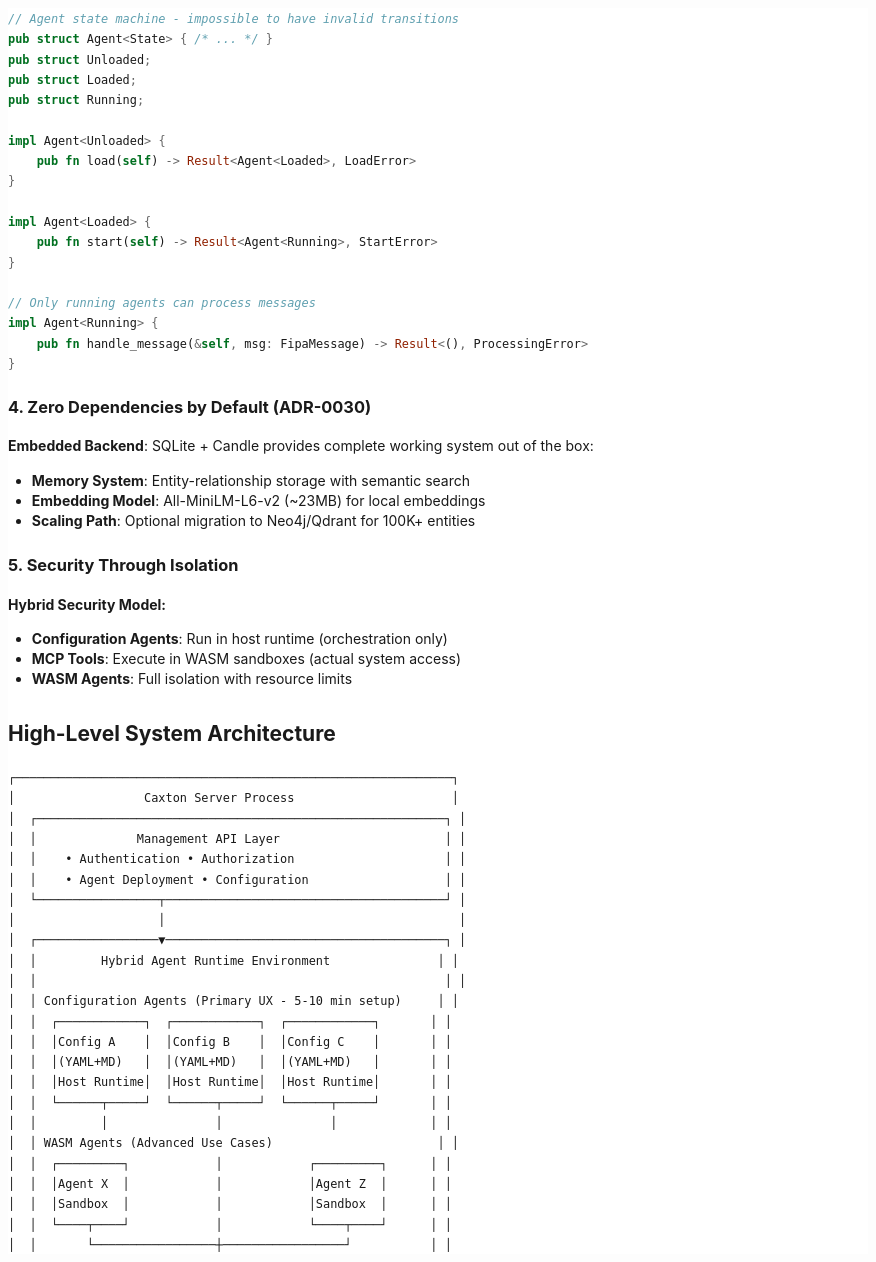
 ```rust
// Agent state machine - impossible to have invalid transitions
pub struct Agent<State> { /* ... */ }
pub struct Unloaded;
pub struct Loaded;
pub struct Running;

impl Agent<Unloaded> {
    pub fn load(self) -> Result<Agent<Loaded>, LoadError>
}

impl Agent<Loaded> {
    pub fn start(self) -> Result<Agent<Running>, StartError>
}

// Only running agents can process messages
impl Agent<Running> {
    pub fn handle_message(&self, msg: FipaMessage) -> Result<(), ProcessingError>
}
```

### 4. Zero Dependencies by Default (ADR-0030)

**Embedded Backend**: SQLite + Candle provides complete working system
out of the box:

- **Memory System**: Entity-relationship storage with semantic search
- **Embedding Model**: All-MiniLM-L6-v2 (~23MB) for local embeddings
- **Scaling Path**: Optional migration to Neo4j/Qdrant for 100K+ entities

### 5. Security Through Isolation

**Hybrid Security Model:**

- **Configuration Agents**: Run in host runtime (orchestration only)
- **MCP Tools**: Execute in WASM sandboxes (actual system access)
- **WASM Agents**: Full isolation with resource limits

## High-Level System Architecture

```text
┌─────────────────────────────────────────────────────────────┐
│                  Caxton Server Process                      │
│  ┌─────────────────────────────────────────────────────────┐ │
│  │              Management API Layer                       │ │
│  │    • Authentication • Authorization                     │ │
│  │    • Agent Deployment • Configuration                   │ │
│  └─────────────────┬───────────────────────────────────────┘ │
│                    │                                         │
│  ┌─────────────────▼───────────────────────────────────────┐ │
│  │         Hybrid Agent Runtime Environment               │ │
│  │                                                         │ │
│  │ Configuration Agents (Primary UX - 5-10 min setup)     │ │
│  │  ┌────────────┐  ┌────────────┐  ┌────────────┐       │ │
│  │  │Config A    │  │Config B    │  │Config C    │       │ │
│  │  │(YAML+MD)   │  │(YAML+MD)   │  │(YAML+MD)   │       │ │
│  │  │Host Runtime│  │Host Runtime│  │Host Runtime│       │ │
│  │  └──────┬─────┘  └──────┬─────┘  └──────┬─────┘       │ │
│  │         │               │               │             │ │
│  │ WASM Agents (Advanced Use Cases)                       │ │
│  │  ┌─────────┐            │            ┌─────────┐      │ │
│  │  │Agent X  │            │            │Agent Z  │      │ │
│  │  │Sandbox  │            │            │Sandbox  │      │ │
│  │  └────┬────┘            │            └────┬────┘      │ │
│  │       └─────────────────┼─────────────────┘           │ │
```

Brief: For each line in the entries that holds "self", return that line.

Answer to the problem:
    pub fn load(self) -> Result<Agent<Loaded>, LoadError>
    pub fn start(self) -> Result<Agent<Running>, StartError>
    pub fn handle_message(&self, msg: FipaMessage) -> Result<(), ProcessingError>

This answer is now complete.